When it works, it’s like a nutritious smoothie for your face.
This is a staple in the world of face masks. Egg whites immediately tighten up your skin and reduce the appearance of pores. You can use egg whites alone and rinse off with cold water before you go out, or combine it with a variety of other things for a multi-purpose mask.
Oats, in addition to acting as an exfoliate, are calming for your skin (hence oatmeal soaps, and oatmeal baths for chicken pox). It will moisturize, and help your skin retain moisture—which can help give your skins a glowy, dewy appearance. It is anti-inflammatory and healing, and a good skin-care staple.
Lemons and Oranges
Citrus fruits are full of Vitamin C, and can also help lighten your skin—but in the same vein, they will make your skin more sensitive to light for a time period. Dermatologist Doris Day says citrus fruits contain a chemical called psoralen, which activates in about 10–15 minutes, and takes 24 hours to wear off. If you put citrus juice directly on your face, you will need to avoid sunlight for a day.

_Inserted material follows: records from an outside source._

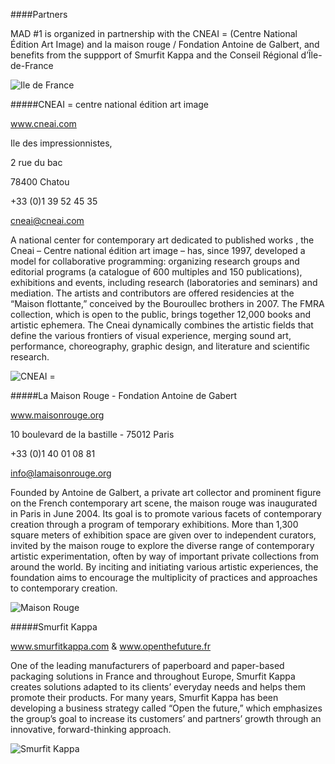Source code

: ####Partners

MAD #1 is organized in partnership with the CNEAI = (Centre National Édition Art Image) and la maison rouge / Fondation Antoine de Galbert, and benefits from the suppport of Smurfit Kappa and the Conseil Régional d’Île-de-France

![Ile de France](assets/logos/iledf.gif)


#####CNEAI = centre national édition art image

www.cneai.com

Ile des impressionnistes,

2 rue du bac

78400 Chatou

+33 (0)1 39 52 45 35

cneai@cneai.com

A national center for contemporary art dedicated to published works , the Cneai – Centre national édition art image – has, since 1997, developed a model for collaborative programming: organizing research groups and editorial programs (a catalogue of 600 multiples and 150 publications), exhibitions and events, including research (laboratories and seminars) and mediation. The artists and contributors are offered residencies at the “Maison flottante,” conceived by the Bouroullec brothers in 2007. The FMRA collection, which is open to the public, brings together 12,000 books and artistic ephemera. The Cneai dynamically combines the artistic fields that define the various frontiers of visual experience, merging sound art, performance, choreography, graphic design, and literature and scientific research.

![CNEAI =](assets/logos/cneai.png)

#####La Maison Rouge - Fondation Antoine de Gabert

www.maisonrouge.org

10 boulevard de la bastille - 75012 Paris

+33 (0)1 40 01 08 81

info@lamaisonrouge.org

Founded by Antoine de Galbert, a private art collector and prominent figure on the French contemporary art scene, the maison rouge was inaugurated in Paris in June 2004. Its goal is to promote various facets of contemporary creation through a program of temporary exhibitions. More than 1,300 square meters of exhibition space are given over to independent curators, invited by the maison rouge to explore the diverse range of contemporary artistic experimentation, often by way of important private collections from around the world. By inciting and initiating various artistic experiences, the foundation aims to encourage the multiplicity of practices and approaches to contemporary creation.

![Maison Rouge](assets/logos/maisonrouge.png)

#####Smurfit Kappa

www.smurfitkappa.com & www.openthefuture.fr

One of the leading manufacturers of paperboard and paper-based packaging solutions in France and throughout Europe, Smurfit Kappa creates solutions adapted to its clients’ everyday needs and helps them promote their products. For many years, Smurfit Kappa has been developing a business strategy called “Open the future,” which emphasizes the group’s goal to increase its customers’ and partners’ growth through an innovative, forward-thinking approach.

![Smurfit Kappa](assets/logos/smurfit.jpg)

But it’s easy to see why they’re popular mask ingredients—citric acid can help treat acne and pimples, brighten dull skin, even out your skin tone, and exfoliate. The peels themselves also have anti-bacterial properties that help fight acne.
Slightly less conventional is the usage of this dark red root. The dark coloring of beetroots is actually very high in antioxidants, which makes it a good ingredient for DIY skincare.
Berries make for masks that look good enough to eat. Strawberries are also loaded with vitamin C, plus they contain alpha hydroxyl acids—an anti-aging agent—and salicylic acid to combat acne.
Most of your masks will need something to hold the ingredients together and stick to your face, and honey is a go-to item for that. Honey is both super hydrating and protective—the antioxidants will help repair skin, and protect it from environmental damage.
Yogurt is another handy mixture to have—it’s basically a multivitamin superfood loaded with things that can help keep your skin happy. But make sure that if you use yogurt, you’re using a sugar-free type of yogurt.
Yogurt contains vitamin B2 to hydrate and help with cell regeneration, vitamin B12 to heal rough and uneven skin, vitamin B5 to bright dull skin and lighten dark spots, calcium to heal dry skin, lactic acid to nourish, and zinc for anti-aging help.
Most people won’t go out of their way to use mangoes, being a bit more difficult to obtain or deal with than, say, honey, but mangoes can also be a lovely treat for your skin. They are super hydrating and rejuvenating, filled with vitamin A, B’s, C, as well as alpha hydroxy acids (softens your skin) and potassium (hydrates).
Green tea is a bit of a darling in the health world, to be ingested as well as used topically. It has lovely antioxidant properties, and on top of that is good for soothing oily or acne-prone skin.
White tea is also wonderful for skin. It actually has the highest levels of antioxidants, plus the level of caffeine in it is good for your skin.
And if you don’t want to mask—you can also just use steeped tea bags to de-puff your eyes.